Y el desengaño llega finalmente en 1608. Después de romper con Micaela Luján, Lope sabe que no puede seguir ignorándolo. Ha intentado dejar por el camino algo que parece haberse pegado a sus talones y le golpea el alma. La Presencia que ha empujado su vida desde el principio sigue ahí a su puerta «cubierto de rocío», donde pasa «las noches del invierno oscuras». El poeta es consciente de que una llamada no ha cesado de repetirse, como es amargamente consciente de su constante respuesta: «“Mañana le abriremos”, respondía / para lo mismo responder mañana». Pero él mismo sabe que ya no puede esconderse durante mucho tiempo más.
En 1613 muere su esposa, doña Juana - un año antes había perdido a otro de sus hijos - y en 1614, a la edad de 52 años, se ordena sacerdote.
Sincero
Si algo sorprende de la lírica de Lope de Vega es, sin duda, su profunda sinceridad.
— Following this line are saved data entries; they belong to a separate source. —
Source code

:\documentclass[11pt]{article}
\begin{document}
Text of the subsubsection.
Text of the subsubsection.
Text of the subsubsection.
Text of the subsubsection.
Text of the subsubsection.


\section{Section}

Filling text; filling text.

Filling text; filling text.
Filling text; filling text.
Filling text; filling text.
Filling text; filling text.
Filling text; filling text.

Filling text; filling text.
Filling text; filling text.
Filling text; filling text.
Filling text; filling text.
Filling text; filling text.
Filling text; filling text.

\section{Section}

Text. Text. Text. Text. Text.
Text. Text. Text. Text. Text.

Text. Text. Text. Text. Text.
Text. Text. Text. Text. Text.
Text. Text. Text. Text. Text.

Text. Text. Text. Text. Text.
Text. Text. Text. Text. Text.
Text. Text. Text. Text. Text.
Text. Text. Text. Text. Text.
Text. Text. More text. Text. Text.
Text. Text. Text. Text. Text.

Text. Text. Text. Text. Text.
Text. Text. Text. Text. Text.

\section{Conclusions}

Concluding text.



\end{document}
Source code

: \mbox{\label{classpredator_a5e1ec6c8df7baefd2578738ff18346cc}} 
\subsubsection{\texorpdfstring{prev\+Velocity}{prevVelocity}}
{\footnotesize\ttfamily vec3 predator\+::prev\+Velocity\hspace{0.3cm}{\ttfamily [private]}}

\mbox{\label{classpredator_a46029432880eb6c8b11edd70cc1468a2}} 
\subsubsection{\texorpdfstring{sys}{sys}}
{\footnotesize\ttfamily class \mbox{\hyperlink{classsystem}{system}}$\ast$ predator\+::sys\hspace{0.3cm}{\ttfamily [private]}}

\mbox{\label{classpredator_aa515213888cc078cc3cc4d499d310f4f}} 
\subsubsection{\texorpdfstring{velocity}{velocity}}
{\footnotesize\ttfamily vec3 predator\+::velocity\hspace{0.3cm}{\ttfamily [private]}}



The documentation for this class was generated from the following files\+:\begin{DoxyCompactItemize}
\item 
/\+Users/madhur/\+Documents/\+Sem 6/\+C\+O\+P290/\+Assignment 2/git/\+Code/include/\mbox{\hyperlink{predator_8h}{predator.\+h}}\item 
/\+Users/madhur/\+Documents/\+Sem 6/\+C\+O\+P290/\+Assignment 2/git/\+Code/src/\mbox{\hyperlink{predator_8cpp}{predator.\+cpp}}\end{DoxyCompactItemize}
En una época en la que los poetas colorean nuestra literatura de los más nobles versos, nacidos del genio y el trabajo de orfebre, que elevaron el papel a oro, su pluma derrama humanidad en cada gota de tinta. Es sincero en sus declaraciones amorosas, es sincero en sus insultos, es sincero en el dolor, como en esos inolvidables versos a la muerte de su hijo Carlos: «Y vos, dichoso niño, que en siete años / [...] no disteis sola un hora / de disgusto, y agora / parece que le dais, si así se llama / lo que es pena y dolor de parte nuestra, / pues no es la culpa, aunque es la causa, vuestra». Y es así mismo sincero cuando se dirige al Señor, ya sea en sus palabras arrepentidas: «¡Ay, Dios!, ¿en qué pensé cuando dejando / tanta belleza y las mortales viendo, / perdí lo que pudiera estar gozando?», ya en su propósito de enmienda: «Mas si del tiempo que perdí me ofendo / tal prisa me daré que un hora amando / venza los años que pasé fingiendo».
Tú
Lope se dirige a Jesús como a una presencia que siempre ha estado ahí, con él. No se trata de una idea, de alguien lejano, sino de ese «pastor de silbos amorosos», el «manso cordero ofendido». Alguien a quien se puede llamar, con toda verdad, «Jesús, mío». Es sincero, pero aún tendrá que aprender.
Ella es Marta de Nevares (Amarilis), la última mujer en la vida del poeta. La mujer con la que convive, siendo ya sacerdote (el celibato en la época de Lope, aunque establecido, no era demasiado observado) y de la que aprenderá, a través del dolor, un modo nuevo de amar. La hermosa juventud de Amarilis se verá truncada por la ceguera y la locura, para desembocar en la muerte. Lope la acompaña hasta el final; primero como amante, después como compañero y finalmente, como padre. Llora su pérdida en cada verso: «Con lágrimas repite / mi voz tu dulce nombre»; «permíteme callar sólo un momento / que ya no tienen lágrimas mis ojos»; «y es la locura de mi amor tan fuerte / que pienso que lloró también la muerte».
Y después de mucho andar, rendido y deseoso («si no con manos, con deseos / subiera al Monte del divino Teos») se entrega al fin al gran Amor, del que reconoce no ser digno, al que siempre le ha esperado: «Bendigo vuestra piedad / pues me llamáis a que os quiera / como si de mí tuviera / vuestro amor necesidad».
Lope muere el 27 de agosto de 1635, tres años después de Marta. Dicen que a su entierro asistió todo Madrid.